Saudi Arabia’s general budget 2020 announced on December 09, 2019, is progressive and focuses on balancing fiscal stability and economic growth despite oil market volatility this fiscal year, according to a budget review released by KPMG Al Fozan & Partners, the leading provider of audit, tax and advisory services in Saudi Arabia.
The latest budget continues to support the Kingdom’s diversification efforts, transitioning the economy away from its dependency on the oil sector by developing the private sector and enhancing its contribution to achieving Vision 2030 goals and targets.

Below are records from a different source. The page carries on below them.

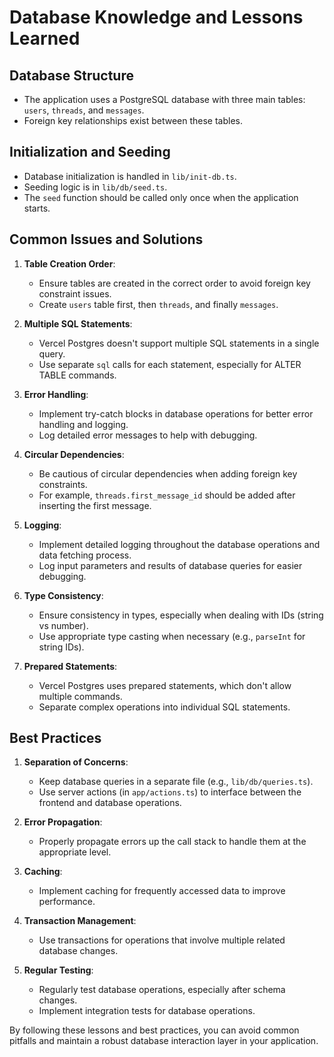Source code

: # Database Knowledge and Lessons Learned

## Database Structure
- The application uses a PostgreSQL database with three main tables: `users`, `threads`, and `messages`.
- Foreign key relationships exist between these tables.

## Initialization and Seeding
- Database initialization is handled in `lib/init-db.ts`.
- Seeding logic is in `lib/db/seed.ts`.
- The `seed` function should be called only once when the application starts.

## Common Issues and Solutions

1. **Table Creation Order**: 
   - Ensure tables are created in the correct order to avoid foreign key constraint issues.
   - Create `users` table first, then `threads`, and finally `messages`.

2. **Multiple SQL Statements**:
   - Vercel Postgres doesn't support multiple SQL statements in a single query.
   - Use separate `sql` calls for each statement, especially for ALTER TABLE commands.

3. **Error Handling**:
   - Implement try-catch blocks in database operations for better error handling and logging.
   - Log detailed error messages to help with debugging.

4. **Circular Dependencies**:
   - Be cautious of circular dependencies when adding foreign key constraints.
   - For example, `threads.first_message_id` should be added after inserting the first message.

5. **Logging**:
   - Implement detailed logging throughout the database operations and data fetching process.
   - Log input parameters and results of database queries for easier debugging.

6. **Type Consistency**:
   - Ensure consistency in types, especially when dealing with IDs (string vs number).
   - Use appropriate type casting when necessary (e.g., `parseInt` for string IDs).

7. **Prepared Statements**:
   - Vercel Postgres uses prepared statements, which don't allow multiple commands.
   - Separate complex operations into individual SQL statements.

## Best Practices

1. **Separation of Concerns**:
   - Keep database queries in a separate file (e.g., `lib/db/queries.ts`).
   - Use server actions (in `app/actions.ts`) to interface between the frontend and database operations.

2. **Error Propagation**:
   - Properly propagate errors up the call stack to handle them at the appropriate level.

3. **Caching**:
   - Implement caching for frequently accessed data to improve performance.

4. **Transaction Management**:
   - Use transactions for operations that involve multiple related database changes.

5. **Regular Testing**:
   - Regularly test database operations, especially after schema changes.
   - Implement integration tests for database operations.

By following these lessons and best practices, you can avoid common pitfalls and maintain a robust database interaction layer in your application.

Budgeted revenue is expected to reach SAR 833 billion ($224,9bn) in 2020, 62% of which is driven mainly by oil revenue, while budgeted expenditure is projected at SAR 1,020 billion ($275.4bn). Fiscal deficit stands at SAR 187 billion ($50.5bn) (6.4% of estimated 2020 GDP) compared with SAR 131 billion ($35.37bn) (4.7% of GDP) in 2019.
Public debt is anticipated at SAR 754 billion ($203.6bn), 26% of the estimated GDP in 2020, growing 11.2% compared to the previous year.
Commenting on the budget, Dr Abdullah Hamad Al Fozan, Chairman of KPMG in Saudi Arabia, said: “The proposed budget focuses on maintaining fiscal stability and sustainability, improving the diversification of revenue sources, and taking measures to advance the economic and social development of the country.”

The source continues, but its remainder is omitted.